[THE TASK]: Please find the lines in the entries below that contain the word "were", and copy each one.

(Source data)
******************************
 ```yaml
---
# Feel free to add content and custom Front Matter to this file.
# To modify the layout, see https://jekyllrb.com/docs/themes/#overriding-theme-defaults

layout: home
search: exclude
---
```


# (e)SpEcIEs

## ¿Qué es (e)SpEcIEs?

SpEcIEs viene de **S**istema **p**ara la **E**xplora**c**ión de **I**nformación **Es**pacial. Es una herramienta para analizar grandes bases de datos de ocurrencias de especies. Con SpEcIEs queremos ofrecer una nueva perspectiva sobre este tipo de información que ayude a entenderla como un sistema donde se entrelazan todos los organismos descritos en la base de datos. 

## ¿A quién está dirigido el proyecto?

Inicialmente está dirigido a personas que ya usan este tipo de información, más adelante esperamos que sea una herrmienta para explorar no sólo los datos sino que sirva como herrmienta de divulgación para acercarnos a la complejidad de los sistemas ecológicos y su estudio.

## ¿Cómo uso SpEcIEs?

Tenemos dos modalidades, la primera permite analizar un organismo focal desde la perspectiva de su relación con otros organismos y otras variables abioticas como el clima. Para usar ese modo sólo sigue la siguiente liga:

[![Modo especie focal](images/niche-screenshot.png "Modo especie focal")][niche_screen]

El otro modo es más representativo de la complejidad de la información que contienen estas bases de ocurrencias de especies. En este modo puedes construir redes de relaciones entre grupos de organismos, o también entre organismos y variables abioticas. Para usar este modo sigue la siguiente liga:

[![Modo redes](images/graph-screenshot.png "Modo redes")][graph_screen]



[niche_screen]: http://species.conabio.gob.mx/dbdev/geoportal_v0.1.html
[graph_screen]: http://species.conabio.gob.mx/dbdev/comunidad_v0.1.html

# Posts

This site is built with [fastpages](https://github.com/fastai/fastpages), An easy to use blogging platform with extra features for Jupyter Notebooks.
******************************
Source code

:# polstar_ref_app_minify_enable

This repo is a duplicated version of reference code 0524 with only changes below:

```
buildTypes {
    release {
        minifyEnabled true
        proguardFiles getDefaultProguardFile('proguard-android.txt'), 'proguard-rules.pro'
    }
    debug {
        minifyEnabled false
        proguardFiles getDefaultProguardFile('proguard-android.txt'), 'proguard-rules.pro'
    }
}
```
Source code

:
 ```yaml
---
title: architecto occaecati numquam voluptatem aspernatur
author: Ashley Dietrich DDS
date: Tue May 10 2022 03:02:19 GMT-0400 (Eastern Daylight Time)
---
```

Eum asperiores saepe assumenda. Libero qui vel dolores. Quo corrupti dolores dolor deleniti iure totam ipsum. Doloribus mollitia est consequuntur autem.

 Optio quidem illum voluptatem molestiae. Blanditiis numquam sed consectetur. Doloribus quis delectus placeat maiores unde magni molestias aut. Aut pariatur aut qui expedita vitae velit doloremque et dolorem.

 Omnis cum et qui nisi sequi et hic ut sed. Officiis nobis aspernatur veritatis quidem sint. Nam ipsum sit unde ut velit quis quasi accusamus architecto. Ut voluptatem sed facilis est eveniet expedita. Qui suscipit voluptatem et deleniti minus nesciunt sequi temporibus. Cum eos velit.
******************************
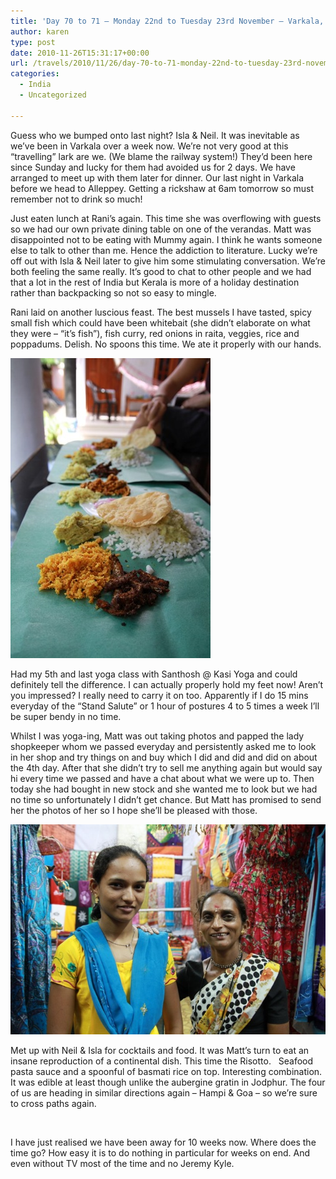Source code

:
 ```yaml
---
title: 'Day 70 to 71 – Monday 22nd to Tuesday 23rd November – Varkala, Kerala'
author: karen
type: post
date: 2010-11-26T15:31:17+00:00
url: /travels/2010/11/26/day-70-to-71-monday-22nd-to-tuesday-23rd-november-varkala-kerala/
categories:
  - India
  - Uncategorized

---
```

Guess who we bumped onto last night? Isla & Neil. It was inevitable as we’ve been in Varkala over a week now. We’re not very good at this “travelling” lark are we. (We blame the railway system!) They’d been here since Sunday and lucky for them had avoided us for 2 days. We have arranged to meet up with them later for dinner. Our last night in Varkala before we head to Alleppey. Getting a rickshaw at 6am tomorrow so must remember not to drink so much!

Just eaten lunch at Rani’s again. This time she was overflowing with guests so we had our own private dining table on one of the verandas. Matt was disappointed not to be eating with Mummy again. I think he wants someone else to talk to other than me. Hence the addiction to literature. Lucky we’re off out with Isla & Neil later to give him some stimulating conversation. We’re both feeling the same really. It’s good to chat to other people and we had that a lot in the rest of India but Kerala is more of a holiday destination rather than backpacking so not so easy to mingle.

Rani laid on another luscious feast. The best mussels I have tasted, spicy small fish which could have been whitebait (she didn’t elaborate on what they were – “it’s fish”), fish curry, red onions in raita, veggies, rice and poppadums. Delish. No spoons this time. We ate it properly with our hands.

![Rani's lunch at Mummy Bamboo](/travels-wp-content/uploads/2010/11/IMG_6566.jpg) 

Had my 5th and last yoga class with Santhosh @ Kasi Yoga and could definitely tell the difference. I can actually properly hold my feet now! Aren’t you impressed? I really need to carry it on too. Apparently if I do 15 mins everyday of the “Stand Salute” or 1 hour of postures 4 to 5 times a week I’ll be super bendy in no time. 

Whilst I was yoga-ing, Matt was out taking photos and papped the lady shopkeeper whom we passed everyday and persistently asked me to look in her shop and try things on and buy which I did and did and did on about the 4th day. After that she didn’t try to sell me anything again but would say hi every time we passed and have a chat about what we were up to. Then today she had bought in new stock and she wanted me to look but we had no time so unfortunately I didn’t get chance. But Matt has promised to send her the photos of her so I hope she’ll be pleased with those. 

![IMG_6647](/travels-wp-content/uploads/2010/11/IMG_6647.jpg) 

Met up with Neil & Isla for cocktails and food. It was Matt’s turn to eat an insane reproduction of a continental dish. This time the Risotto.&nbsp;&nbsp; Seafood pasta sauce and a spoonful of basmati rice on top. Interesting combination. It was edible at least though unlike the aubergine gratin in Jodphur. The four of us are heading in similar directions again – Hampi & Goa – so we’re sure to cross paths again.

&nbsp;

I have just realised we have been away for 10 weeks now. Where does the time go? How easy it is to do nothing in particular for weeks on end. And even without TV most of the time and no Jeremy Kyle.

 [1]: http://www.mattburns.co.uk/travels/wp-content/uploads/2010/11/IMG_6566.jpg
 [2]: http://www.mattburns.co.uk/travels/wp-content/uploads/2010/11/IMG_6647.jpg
******************************
[SOLUTION TO THIS EXERCISE]:
Rani laid on another luscious feast. The best mussels I have tasted, spicy small fish which could have been whitebait (she didn’t elaborate on what they were – “it’s fish”), fish curry, red onions in raita, veggies, rice and poppadums. Delish. No spoons this time. We ate it properly with our hands.
Whilst I was yoga-ing, Matt was out taking photos and papped the lady shopkeeper whom we passed everyday and persistently asked me to look in her shop and try things on and buy which I did and did and did on about the 4th day. After that she didn’t try to sell me anything again but would say hi every time we passed and have a chat about what we were up to. Then today she had bought in new stock and she wanted me to look but we had no time so unfortunately I didn’t get chance. But Matt has promised to send her the photos of her so I hope she’ll be pleased with those. 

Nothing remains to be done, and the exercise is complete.